→ WHAT YOU NEED TO DO
If a line in the entries below includes "Shell", show that line.

[Plain-text document sources]

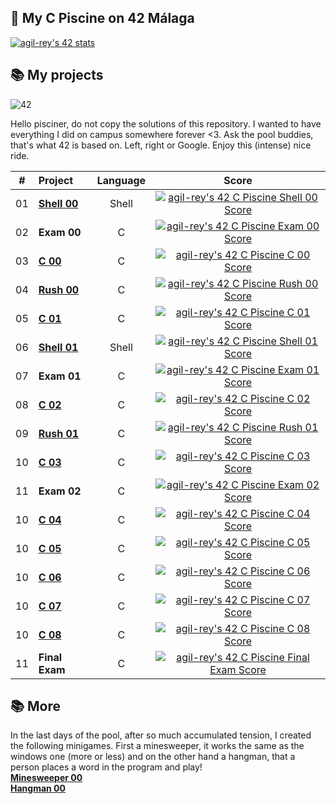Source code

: ## 🌊 My C Piscine on 42 Málaga

[![agil-rey's 42 stats](https://badge42.vercel.app/api/v2/cl8bhhrse00110gmevcpxbj54/stats?cursusId=9&coalitionId=216)](https://github.com/JaeSeoKim/badge42)

## 📚 My projects
![42](https://badgen.net/badge/Born2Code/agil-rey/cyan?icon=https://meta.intra.42.fr/assets/42_logo-7dfc9110a5319a308863b96bda33cea995046d1731cebb735e41b16255106c12.svg)

Hello pisciner, do not copy the solutions of this repository. I wanted to have everything I did on campus somewhere forever <3. Ask the pool buddies, that's what 42 is based on. Left, right or Google. Enjoy this (intense) nice ride.

| # | Project                                                                              |            Language            |                                      Score                                       |
| :----: | :----------------------------------------------------------------------------------- | :----------------------------: | :------------------------------------------------------------------------------: |
|   01   | [**Shell 00**](./Shell00)                             |               Shell                | [![agil-rey's 42 C Piscine Shell 00 Score](https://badge42.vercel.app/api/v2/cl8bhhrse00110gmevcpxbj54/project/2645458)](#)
 |   02   | **Exam 00**                            |               C                | [![agil-rey's 42 C Piscine Exam 00 Score](https://badge42.vercel.app/api/v2/cl8bhhrse00110gmevcpxbj54/project/2648397)](#)
 |   03   | [**C 00**](./C00)                             |               C                | [![agil-rey's 42 C Piscine C 00 Score](https://badge42.vercel.app/api/v2/cl8bhhrse00110gmevcpxbj54/project/2654770)](#)
|   04   | [**Rush 00**](./Rush00)                             |               C                | [![agil-rey's 42 C Piscine Rush 00 Score](https://badge42.vercel.app/api/v2/cl8bhhrse00110gmevcpxbj54/project/2650825)](#)
|   05   | [**C 01**](./C01)                             |               C                | [![agil-rey's 42 C Piscine C 01 Score](https://badge42.vercel.app/api/v2/cl8bhhrse00110gmevcpxbj54/project/2660149)](#)
|   06   | [**Shell 01**](./Shell01)                             |               Shell                | [![agil-rey's 42 C Piscine Shell 01 Score](https://badge42.vercel.app/api/v2/cl8bhhrse00110gmevcpxbj54/project/2649238)](#)
|   07   | **Exam 01**                         |               C                | [![agil-rey's 42 C Piscine Exam 01 Score](https://badge42.vercel.app/api/v2/cl8bhhrse00110gmevcpxbj54/project/2662342)](#)
|   08   | [**C 02**](./C02)                           |               C                | [![agil-rey's 42 C Piscine C 02 Score](https://badge42.vercel.app/api/v2/cl8bhhrse00110gmevcpxbj54/project/2666380)](#)
|   09   | [**Rush 01**](./Rush01)                           |               C                | [![agil-rey's 42 C Piscine Rush 01 Score](https://badge42.vercel.app/api/v2/cl8bhhrse00110gmevcpxbj54/project/2664725)](#)
|   10   | [**C 03**](./C03)                           |               C                | [![agil-rey's 42 C Piscine C 03 Score](https://badge42.vercel.app/api/v2/cl8bhhrse00110gmevcpxbj54/project/2669078)](#)
|   11   | **Exam 02**                         |               C                | [![agil-rey's 42 C Piscine Exam 02 Score](https://badge42.vercel.app/api/v2/cl8bhhrse00110gmevcpxbj54/project/2676295)](#)
|   10   | [**C 04**](./C04)                           |               C                | [![agil-rey's 42 C Piscine C 04 Score](https://badge42.vercel.app/api/v2/cl8bhhrse00110gmevcpxbj54/project/2674783)](#)
|   10   | [**C 05**](./C05)                           |               C                | [![agil-rey's 42 C Piscine C 05 Score](https://badge42.vercel.app/api/v2/cl8bhhrse00110gmevcpxbj54/project/2683978)](#)
|   10   | [**C 06**](./C06)                           |               C                | [![agil-rey's 42 C Piscine C 06 Score](https://badge42.vercel.app/api/v2/cl8bhhrse00110gmevcpxbj54/project/2683975)](#)
|   10   | [**C 07**](./C07)                           |               C                | [![agil-rey's 42 C Piscine C 07 Score](https://badge42.vercel.app/api/v2/cl8bhhrse00110gmevcpxbj54/project/2689078)](#)
|   10   | [**C 08**](./C08)                           |               C                | [![agil-rey's 42 C Piscine C 08 Score](https://badge42.vercel.app/api/v2/cl8bhhrse00110gmevcpxbj54/project/2689079)](#)
|   11   | **Final Exam**                         |               C                | [![agil-rey's 42 C Piscine Final Exam Score](https://badge42.vercel.app/api/v2/cl8bhhrse00110gmevcpxbj54/project/2691505)](#)


## 📚 More
In the last days of the pool, after so much accumulated tension, I created the following minigames.
First a minesweeper, it works the same as the windows one (more or less) and on the other hand a hangman, that a person places a word in the program and play!
<br>[**Minesweeper 00**](./Others/buscaminas)
<br>[**Hangman 00**](./Others/ahorcado)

→ EXPECTED ANSWER
|   01   | [**Shell 00**](./Shell00)                             |               Shell                | [![agil-rey's 42 C Piscine Shell 00 Score](https://badge42.vercel.app/api/v2/cl8bhhrse00110gmevcpxbj54/project/2645458)](#)
|   06   | [**Shell 01**](./Shell01)                             |               Shell                | [![agil-rey's 42 C Piscine Shell 01 Score](https://badge42.vercel.app/api/v2/cl8bhhrse00110gmevcpxbj54/project/2649238)](#)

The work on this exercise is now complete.